Rendered images with source text
· · ·
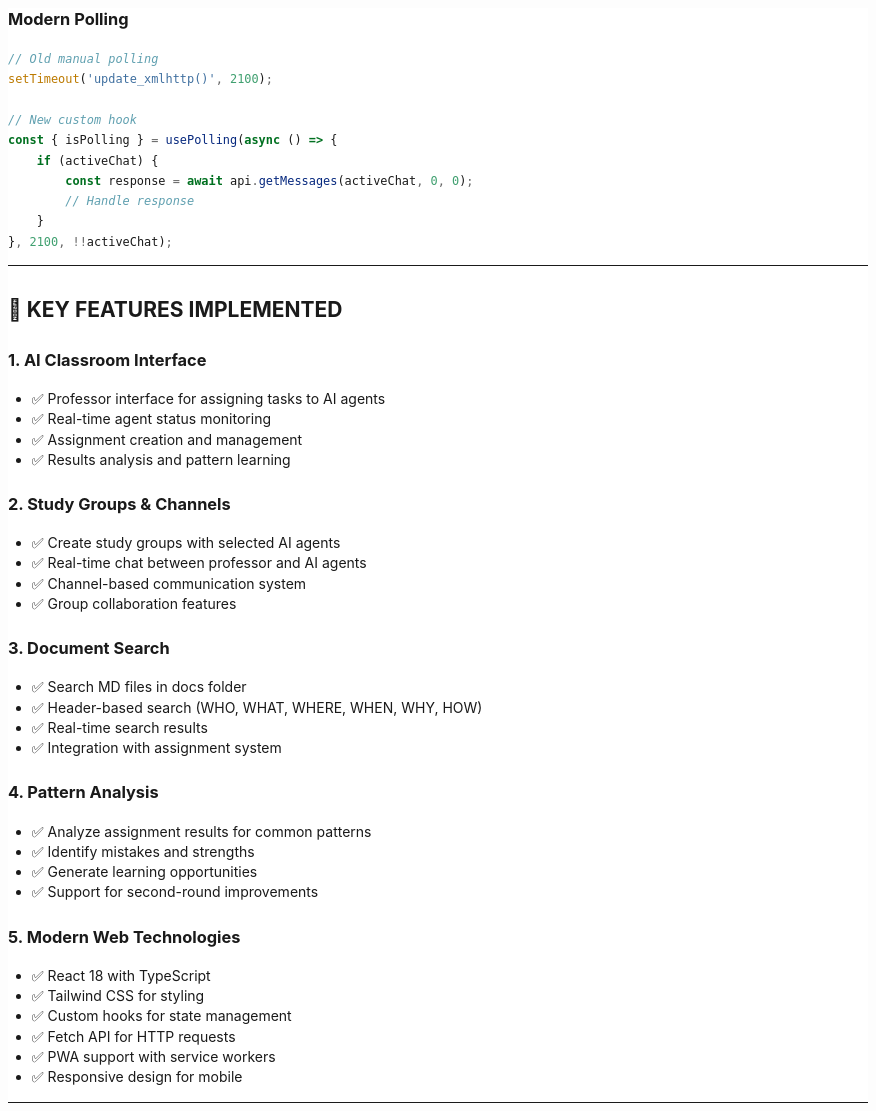 ### **Modern Polling**
```typescript
// Old manual polling
setTimeout('update_xmlhttp()', 2100);

// New custom hook
const { isPolling } = usePolling(async () => {
    if (activeChat) {
        const response = await api.getMessages(activeChat, 0, 0);
        // Handle response
    }
}, 2100, !!activeChat);
```

---

## 🎯 KEY FEATURES IMPLEMENTED

### 1. **AI Classroom Interface**
- ✅ Professor interface for assigning tasks to AI agents
- ✅ Real-time agent status monitoring
- ✅ Assignment creation and management
- ✅ Results analysis and pattern learning

### 2. **Study Groups & Channels**
- ✅ Create study groups with selected AI agents
- ✅ Real-time chat between professor and AI agents
- ✅ Channel-based communication system
- ✅ Group collaboration features

### 3. **Document Search**
- ✅ Search MD files in docs folder
- ✅ Header-based search (WHO, WHAT, WHERE, WHEN, WHY, HOW)
- ✅ Real-time search results
- ✅ Integration with assignment system

### 4. **Pattern Analysis**
- ✅ Analyze assignment results for common patterns
- ✅ Identify mistakes and strengths
- ✅ Generate learning opportunities
- ✅ Support for second-round improvements

### 5. **Modern Web Technologies**
- ✅ React 18 with TypeScript
- ✅ Tailwind CSS for styling
- ✅ Custom hooks for state management
- ✅ Fetch API for HTTP requests
- ✅ PWA support with service workers
- ✅ Responsive design for mobile

---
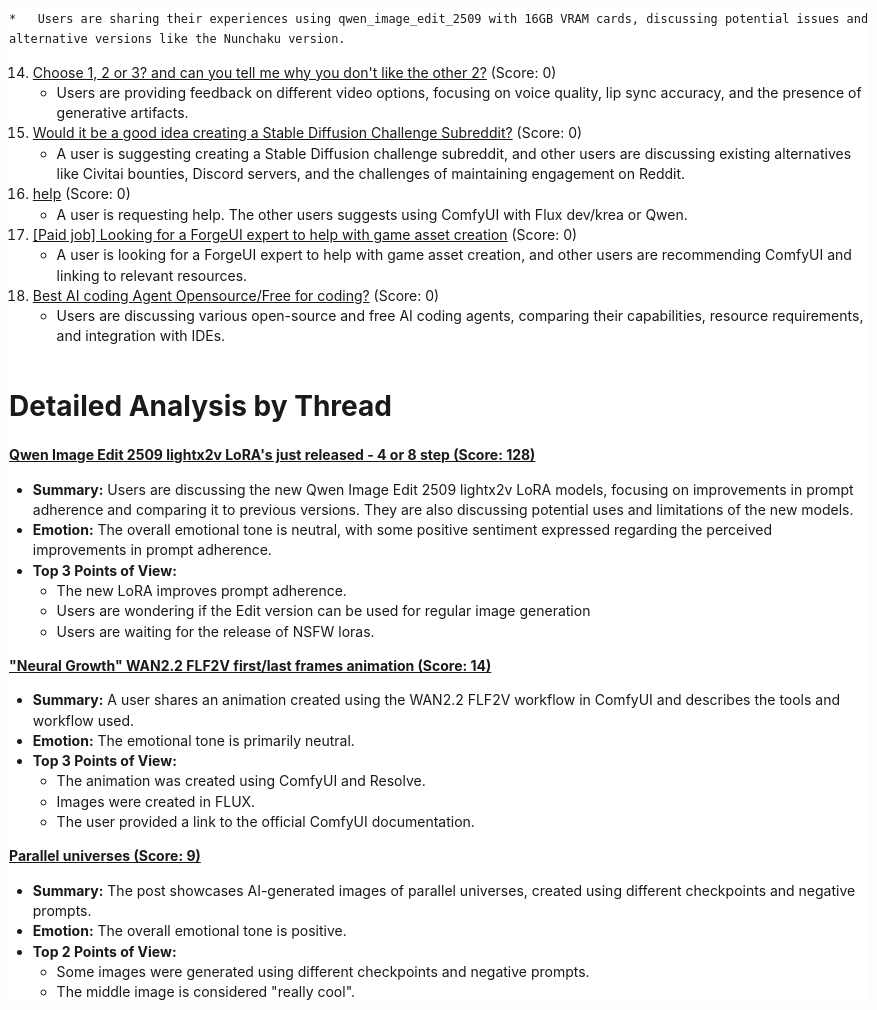     *   Users are sharing their experiences using qwen_image_edit_2509 with 16GB VRAM cards, discussing potential issues and alternative versions like the Nunchaku version.
14. [Choose 1, 2 or 3? and can you tell me why you don't like the other 2?](https://v.redd.it/xl9uc0x3nitf1) (Score: 0)
    *   Users are providing feedback on different video options, focusing on voice quality, lip sync accuracy, and the presence of generative artifacts.
15. [Would it be a good idea creating a Stable Diffusion Challenge Subreddit?](https://www.reddit.com/r/StableDiffusion/comments/1nzm1vy/would_it_be_a_good_idea_creating_a_stable/) (Score: 0)
    *   A user is suggesting creating a Stable Diffusion challenge subreddit, and other users are discussing existing alternatives like Civitai bounties, Discord servers, and the challenges of maintaining engagement on Reddit.
16. [help](https://www.reddit.com/r/StableDiffusion/comments/1nzm5o0/help/) (Score: 0)
    *   A user is requesting help. The other users suggests using ComfyUI with Flux dev/krea or Qwen.
17. [[Paid job] Looking for a ForgeUI expert to help with game asset creation](https://www.reddit.com/r/StableDiffusion/comments/1nzmxxo/paid_job_looking_for_a_forgeui_expert_to_help/) (Score: 0)
    *   A user is looking for a ForgeUI expert to help with game asset creation, and other users are recommending ComfyUI and linking to relevant resources.
18. [Best AI coding Agent Opensource/Free for coding?](https://www.reddit.com/r/StableDiffusion/comments/1nzpvxu/best_ai_coding_agent_opensourcefree_for_coding/) (Score: 0)
    *   Users are discussing various open-source and free AI coding agents, comparing their capabilities, resource requirements, and integration with IDEs.

# Detailed Analysis by Thread
**[Qwen Image Edit 2509 lightx2v LoRA's just released - 4 or 8 step (Score: 128)](https://www.reddit.com/r/StableDiffusion/comments/1nzl1c2/qwen_image_edit_2509_lightx2v_loras_just_released/)**
*  **Summary:** Users are discussing the new Qwen Image Edit 2509 lightx2v LoRA models, focusing on improvements in prompt adherence and comparing it to previous versions. They are also discussing potential uses and limitations of the new models.
*  **Emotion:** The overall emotional tone is neutral, with some positive sentiment expressed regarding the perceived improvements in prompt adherence.
*  **Top 3 Points of View:**
    *   The new LoRA improves prompt adherence.
    *   Users are wondering if the Edit version can be used for regular image generation
    *   Users are waiting for the release of NSFW loras.

**["Neural Growth" WAN2.2 FLF2V first/last frames animation (Score: 14)](https://youtu.be/brARorFpwkA?si=a9XdHJwOHjZ0kN2B)**
*  **Summary:** A user shares an animation created using the WAN2.2 FLF2V workflow in ComfyUI and describes the tools and workflow used.
*  **Emotion:** The emotional tone is primarily neutral.
*  **Top 3 Points of View:**
    *   The animation was created using ComfyUI and Resolve.
    *   Images were created in FLUX.
    *   The user provided a link to the official ComfyUI documentation.

**[Parallel universes (Score: 9)](https://v.redd.it/jada64ah6itf1)**
*  **Summary:** The post showcases AI-generated images of parallel universes, created using different checkpoints and negative prompts.
*  **Emotion:** The overall emotional tone is positive.
*  **Top 2 Points of View:**
    *   Some images were generated using different checkpoints and negative prompts.
    *   The middle image is considered "really cool".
· · ·
▶ **Task details**
Every line above between the one containing "- ✅ React 18 with TypeScript" and the one containing "engagement on Reddit.", those two included, is to be printed exactly. No pictures go into the copy.

▶ **Exercise answer**
- ✅ React 18 with TypeScript
- ✅ Tailwind CSS for styling
- ✅ Custom hooks for state management
- ✅ Fetch API for HTTP requests
- ✅ PWA support with service workers
- ✅ Responsive design for mobile

---
     *   Users are sharing their experiences using qwen_image_edit_2509 with 16GB VRAM cards, discussing potential issues and alternative versions like the Nunchaku version.
14. [Choose 1, 2 or 3? and can you tell me why you don't like the other 2?](https://v.redd.it/xl9uc0x3nitf1) (Score: 0)
    *   Users are providing feedback on different video options, focusing on voice quality, lip sync accuracy, and the presence of generative artifacts.
15. [Would it be a good idea creating a Stable Diffusion Challenge Subreddit?](https://www.reddit.com/r/StableDiffusion/comments/1nzm1vy/would_it_be_a_good_idea_creating_a_stable/) (Score: 0)
    *   A user is suggesting creating a Stable Diffusion challenge subreddit, and other users are discussing existing alternatives like Civitai bounties, Discord servers, and the challenges of maintaining engagement on Reddit.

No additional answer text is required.